13 responses to “Hands, Er, Off with Google Home Hands-Free Calling”

  1. red.radar

    That is a logical feature for such a device and makes these speakers more attractive. I am kinda of surprised this wasnt a launch feature.

  2. MikeGalos

    Of course it doesn't "record" you. That'd be horribly data expensive for Google.

    Much more likely it does a speech2text in real time and tags the words you say to your profile the same way they did a decade ago when they tried to compete with Skype in the VoIP market.

    The interesting question is whether they tag all the word in the conversation to your profile or all words by everyone in the conversation to your profile or are they sophisticated enough to look up the phone number you called in their user database and add each side's keywords to their own profile.
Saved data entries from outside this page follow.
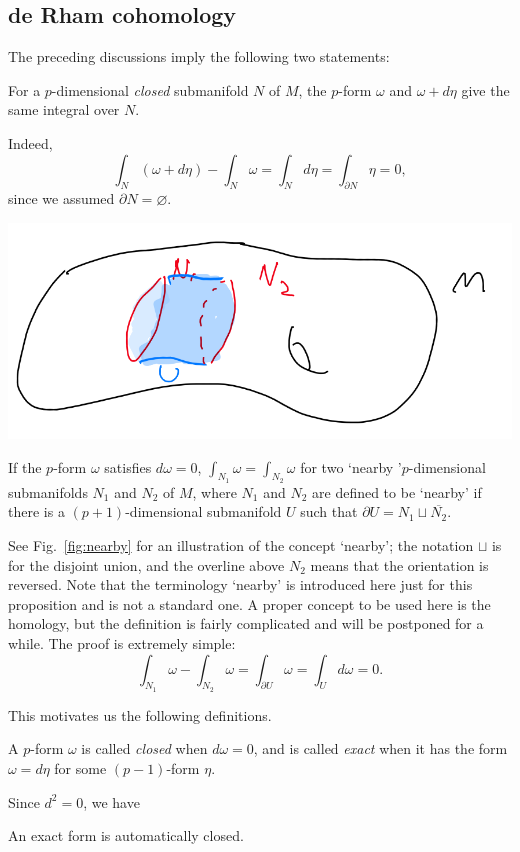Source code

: \documentclass[12pt]{article}
\numberwithin{equation}{section}
\numberwithin{figure}{section}
\theoremstyle{remark}
\renewenvironment{figure}[1][]{
  \begin{originalfigure}[#1]
    \begin{mdframed}[linecolor=black!0,backgroundcolor=black!1]
}{
    \end{mdframed}
  \end{originalfigure}
}
\begin{document}
\subsection{de Rham cohomology}

The preceding discussions imply the following two statements:
\begin{proposition}
For a $p$-dimensional \emph{closed} submanifold $N$ of $M$,
the $p$-form $\omega$ and $\omega+d\eta$ give the same integral over $N$.
\end{proposition}
Indeed, \begin{equation}
  \int_N (\omega+d\eta)-\int_N \omega=\int_N d\eta=\int_{\partial N} \eta=0,
\end{equation}
since we assumed $\partial N=\varnothing$.

\begin{figure}[h]
  \centering
  \includegraphics[width=.5\textwidth]{nearby.png}
  \caption{Two `nearby' submanifolds $N_1$ and $N_2$ within $M$.}
  \label{fig:nearby}
  \end{figure}
  
\begin{proposition}
  If the $p$-form $\omega$ satisfies $d\omega=0$,
  $\int_{N_1} \omega = \int_{N_2} \omega$ for two `nearby '$p$-dimensional  submanifolds $N_1$ and $N_2$ of $M$, 
  where $N_1$ and $N_2$ are defined to be `nearby' 
  if there is a $(p+1)$-dimensional submanifold $U$ such that $\partial U = N_1\sqcup \overline{N_2}$.
\end{proposition}
See Fig.~\ref{fig:nearby} for an illustration of the concept `nearby';
the notation $\sqcup$ is for the disjoint union,
and the overline above $N_2$ means that the orientation is reversed. 
Note that the terminology `nearby' is introduced here just for this proposition
and is not a standard one.
A proper concept to be used here is the homology, but the definition is fairly complicated and will be postponed for a while.
The proof is extremely simple: \begin{equation}
\int_{N_1} \omega - \int_{N_2} \omega = \int_{\partial U}\omega=\int_U d\omega = 0.
\end{equation}

This motivates us the following definitions.
\begin{definition}
A $p$-form $\omega$ is called \emph{closed} when $d\omega=0$,
and is called \emph{exact} when it has the form $\omega=d\eta$ for some $(p-1)$-form $\eta$.
\end{definition}
Since $d^2=0$, we have
\begin{proposition}
An exact form is automatically closed.
\end{proposition}
\end{document}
    Of course, if they do tag other people in the conversation does that violate that person's privacy rights if they haven't "signed" the latest Google license terms?


  3. maethorechannen

    hands-free calling is only available in the U.S. and Canada right now. I expect that to improve over time.


    I don't.

    • JerryH

      In reply to maethorechannen:


      You are probably right. How long has Google Voice been available in the US only? Is it 8 years now or longer? I imagine it must be difficult to get this stuff working elsewhere or they would have done it after all this time. Certainly the Google Home uses the same back end infrastructure as Google Voice calling from the PC does - so maybe it won't improve to other countries as quickly as some might think.

      • maethorechannen

        In reply to JerryH:

        I'm pretty certain it's been longer than 8 years. I think it's more like 10 or 12.
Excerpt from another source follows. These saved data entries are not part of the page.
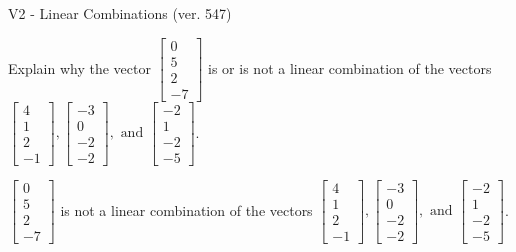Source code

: \begin{exercise}
  \begin{exerciseTitle}V2 - Linear Combinations (ver. 547)\end{exerciseTitle}
  \begin{exerciseStatement}
    Explain why the vector \(\left[\begin{array}{c}
0 \\
5 \\
2 \\
-7
\end{array}\right]\)  is or is not a linear 
	combination of the vectors \(\left[\begin{array}{c}
4 \\
1 \\
2 \\
-1
\end{array}\right] , \left[\begin{array}{c}
-3 \\
0 \\
-2 \\
-2
\end{array}\right] , \text{ and } \left[\begin{array}{c}
-2 \\
1 \\
-2 \\
-5
\end{array}\right]\).
	


  \end{exerciseStatement}
  \begin{exerciseAnswer}
   \(\left[\begin{array}{c}
0 \\
5 \\
2 \\
-7
\end{array}\right]\) 
  	 is not  
	a linear combination of the vectors \(\left[\begin{array}{c}
4 \\
1 \\
2 \\
-1
\end{array}\right] , \left[\begin{array}{c}
-3 \\
0 \\
-2 \\
-2
\end{array}\right] , \text{ and } \left[\begin{array}{c}
-2 \\
1 \\
-2 \\
-5
\end{array}\right]\).

	
  


  \end{exerciseAnswer}
\end{exercise}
        I used to have a GrandCentral account so that my grandfather could call me on a local number in the US. Worked great until Google bought them and turned it into Google Voice - it became practically impossible to use outside the US after that.

  4. wunderbar

    proper caller ID will be the game changer for this. I Know a lot of people will not pick up a phone call from an "unknown" caller and let it go to voicemail because a lot of spam calls come from unknown numbers. I know that I won't be able to call my parents with this, because they won't pick up the phone.

  5. Stooks

    It doesn't record you....


    ""When you upload, submit, store, send or receive content to or through our Services, you give Google (and those we work with) a worldwide license to use, host, store, reproduce, modify, create derivative works (such as those resulting from translations, adaptations or other changes we make so that your content works better with our Services), communicate, publish, publicly perform, publicly display and distribute such content. The rights you grant in this license are for the limited purpose of operating, promoting, and improving our Services, and to develop new ones. This license continues even if you stop using our Services (for example, for a business listing you have added to Google Maps). Some Services may offer you ways to access and remove content that has been provided to that Service. Also, in some of our Services, there are terms or settings that narrow the scope of our use of the content submitted in those Services. Make sure you have the necessary rights to grant us this license for any content that you submit to our Services.""

  6. Corbey

    Can it make a 911 call in the U.S.? That could be useful in emergencies, when you can't reach your phone for some reason.

  7. jgraebner

    My son discovered that he could call our home phone from the Google Home and turn it into a very expensive Mr. Microphone.

  8. Jack Smith

    You can set number by just getting a free Google Voice account. We moved our home # to Google Voice years ago.

  9. dcdevito

    I've had the feature for a few weeks now and I use it occasionally. It's more convenient for business lookups and calls than anything else. Calls are loud and relatively clear.